Ad aspettarmi ho trovato infatti il mio tassista nonnino, fiero e puntuale, come da accordi. Con una scarica di sorrisi e sguardi supplicanti, ho chiesto di concedermi ancora un’oretta per vagabondare nel vicino villaggio di Ohanavan tra bimbi saltellanti, cavalli nelle corti e galline che scorrazzavano libere all’ombra di antiche Khatchkar disseminate dappertutto.
Giorno 6
Yerevan, al suo risveglio, mi è sembrata quasi familiare, nel suo stare in equilibrio tra il passato sovietico, riconoscibile nel profilo di alcuni palazzi, e il suo sforzo incessante verso il futuro.
Dedicare l’ultimo giorno alla visita dei musei cittadini si è rivelata un’ottima idea. Ho scelto, tra i numerosissimi, il “Museo di Storia di Armenia”, Matenadaran – L’Istituto dei Manoscritti Antichi e l’eccentrica casa-museo del regista Sergei Parajanov, conosciuto il tutto il modo per l’originalità dei lavori e per la sorprendente multiformità della sua attività artistica.

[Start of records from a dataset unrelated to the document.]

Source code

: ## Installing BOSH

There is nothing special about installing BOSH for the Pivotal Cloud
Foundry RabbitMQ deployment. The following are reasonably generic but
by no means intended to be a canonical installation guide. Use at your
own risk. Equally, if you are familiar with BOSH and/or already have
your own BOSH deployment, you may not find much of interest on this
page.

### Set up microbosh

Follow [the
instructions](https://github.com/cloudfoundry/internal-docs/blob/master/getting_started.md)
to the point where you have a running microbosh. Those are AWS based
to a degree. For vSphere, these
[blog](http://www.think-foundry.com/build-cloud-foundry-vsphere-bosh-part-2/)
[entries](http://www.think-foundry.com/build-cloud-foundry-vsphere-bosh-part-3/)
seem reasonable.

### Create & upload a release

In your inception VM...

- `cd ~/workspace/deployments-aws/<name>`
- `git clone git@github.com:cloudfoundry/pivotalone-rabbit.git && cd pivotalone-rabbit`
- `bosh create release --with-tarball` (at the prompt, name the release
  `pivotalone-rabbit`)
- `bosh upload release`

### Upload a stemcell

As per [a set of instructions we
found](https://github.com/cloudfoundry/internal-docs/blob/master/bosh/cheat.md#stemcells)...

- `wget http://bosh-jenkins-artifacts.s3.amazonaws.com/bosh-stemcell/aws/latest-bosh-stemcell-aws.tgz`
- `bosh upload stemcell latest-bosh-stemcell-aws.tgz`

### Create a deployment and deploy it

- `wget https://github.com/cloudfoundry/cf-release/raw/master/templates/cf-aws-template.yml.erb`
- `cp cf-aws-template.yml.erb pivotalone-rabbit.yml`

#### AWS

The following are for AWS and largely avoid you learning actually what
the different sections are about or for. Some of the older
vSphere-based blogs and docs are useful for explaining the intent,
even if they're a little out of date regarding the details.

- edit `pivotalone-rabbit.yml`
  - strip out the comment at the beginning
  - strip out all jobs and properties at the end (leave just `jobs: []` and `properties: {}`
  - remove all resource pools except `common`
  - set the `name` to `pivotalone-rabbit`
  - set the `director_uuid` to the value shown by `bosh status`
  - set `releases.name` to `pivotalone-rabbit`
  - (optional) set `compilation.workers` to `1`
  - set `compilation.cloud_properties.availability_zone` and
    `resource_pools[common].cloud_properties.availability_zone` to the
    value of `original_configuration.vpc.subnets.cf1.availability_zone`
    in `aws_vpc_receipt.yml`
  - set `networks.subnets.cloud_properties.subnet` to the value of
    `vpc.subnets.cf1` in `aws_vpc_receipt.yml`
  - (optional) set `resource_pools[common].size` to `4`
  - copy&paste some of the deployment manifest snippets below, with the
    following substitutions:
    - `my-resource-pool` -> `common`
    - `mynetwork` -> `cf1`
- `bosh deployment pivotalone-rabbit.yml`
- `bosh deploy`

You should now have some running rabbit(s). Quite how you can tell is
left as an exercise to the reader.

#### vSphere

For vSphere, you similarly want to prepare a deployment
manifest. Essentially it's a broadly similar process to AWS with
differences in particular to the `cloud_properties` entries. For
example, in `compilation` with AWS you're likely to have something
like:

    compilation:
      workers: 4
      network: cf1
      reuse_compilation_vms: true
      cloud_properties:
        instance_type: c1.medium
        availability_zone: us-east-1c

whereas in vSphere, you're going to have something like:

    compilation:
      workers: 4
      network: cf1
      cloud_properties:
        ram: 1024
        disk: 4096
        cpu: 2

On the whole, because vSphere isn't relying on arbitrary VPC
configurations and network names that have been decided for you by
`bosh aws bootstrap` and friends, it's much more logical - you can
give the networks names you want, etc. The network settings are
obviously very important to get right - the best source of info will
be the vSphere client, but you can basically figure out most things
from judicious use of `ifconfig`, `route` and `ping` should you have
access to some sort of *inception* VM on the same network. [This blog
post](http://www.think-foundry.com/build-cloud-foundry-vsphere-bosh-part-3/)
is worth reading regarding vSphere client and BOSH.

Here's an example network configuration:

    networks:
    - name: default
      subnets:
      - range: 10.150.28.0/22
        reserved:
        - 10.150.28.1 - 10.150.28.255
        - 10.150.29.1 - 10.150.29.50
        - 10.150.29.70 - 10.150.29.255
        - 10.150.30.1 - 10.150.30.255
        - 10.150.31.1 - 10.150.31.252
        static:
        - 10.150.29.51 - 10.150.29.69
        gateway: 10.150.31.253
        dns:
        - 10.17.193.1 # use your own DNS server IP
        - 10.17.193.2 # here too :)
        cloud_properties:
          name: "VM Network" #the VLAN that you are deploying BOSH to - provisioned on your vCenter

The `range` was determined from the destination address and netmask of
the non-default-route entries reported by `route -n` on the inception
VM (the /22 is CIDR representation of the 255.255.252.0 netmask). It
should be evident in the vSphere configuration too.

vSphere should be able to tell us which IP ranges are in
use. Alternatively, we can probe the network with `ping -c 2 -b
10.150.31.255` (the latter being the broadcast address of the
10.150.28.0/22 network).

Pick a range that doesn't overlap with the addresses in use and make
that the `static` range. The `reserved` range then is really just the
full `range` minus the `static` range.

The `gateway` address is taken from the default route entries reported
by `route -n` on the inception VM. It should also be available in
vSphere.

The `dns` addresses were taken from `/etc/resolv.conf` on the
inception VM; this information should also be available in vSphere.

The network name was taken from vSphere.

Le ultime ore le ho spese al “Vernissage Market”, il mercato cittadino, il luogo che più di ogni altro riflette le diverse anime che abitano la città.

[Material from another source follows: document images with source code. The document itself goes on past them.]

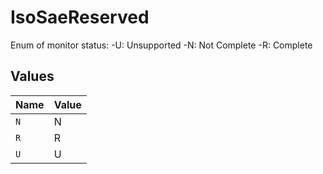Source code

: # IsoSaeReserved

Enum of monitor status:
-U: Unsupported
-N: Not Complete
-R: Complete



## Values

| Name  | Value |
| ----- | ----- |
| `N`   | N     |
| `R`   | R     |
| `U`   | U     |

Un variopinto affresco che raccoglie suonatori di Duduk, artigiani, artisti ancora intenti a dipingere le tele, anziane che abitano il mercato solo per il piacere di sorridere delle contrattazioni, facce severe che, dietro al fumo del sigaro, nascondono tutta la pazienza necessaria a spiegarmi la preziosità di una pietra, o come riconoscere il pregio di una ciotola di bronzo o di un monile.
In conclusione… Viaggiare in solitaria si può, aiuta a misurare il proprio coraggio, ad aumentare la fiducia negli altri, a non perdere concentrazione, e a trovare insoliti nuovi compagni di viaggio.
In questi sei giorni di viaggio, non mi sono sentita sola nemmeno per un istante, perché sapevo che, mentre una parte di me vagava per i sentieri armeni, un’altra albergava nel cuore di qualcuno che mi aspettava a casa.E sto parlando dei miei più cari amici, che non vedevano l’ora di riabbracciarmi, per mille motivi.
Per sentirmi raccontare di sguardi fieri sotto le più arruffate delle sopracciglia. Per vedermi disegnare con un dito profili di montagne che si tingono di carminio all’imbrunire, ricordandomi che è l’ora di riposare. Per ascoltarmi mentre descrivo dolci madri che pettinano le loro bimbe affinché possano “venire bene” nella foto che sto per scattare.
Per sentirmi parlare della grande umanità di un mercato che ti chiude strette le mani nelle sue, per salutarti, come se ci si dovesse incontrare altre mille volte. Ma, soprattutto, per vedere i miei occhi accendersi, parlando di un Paese con tanta sofferenza alla spalle, ma che ha tantissima voglia di accoglierti con il più luminoso dei sorrisi.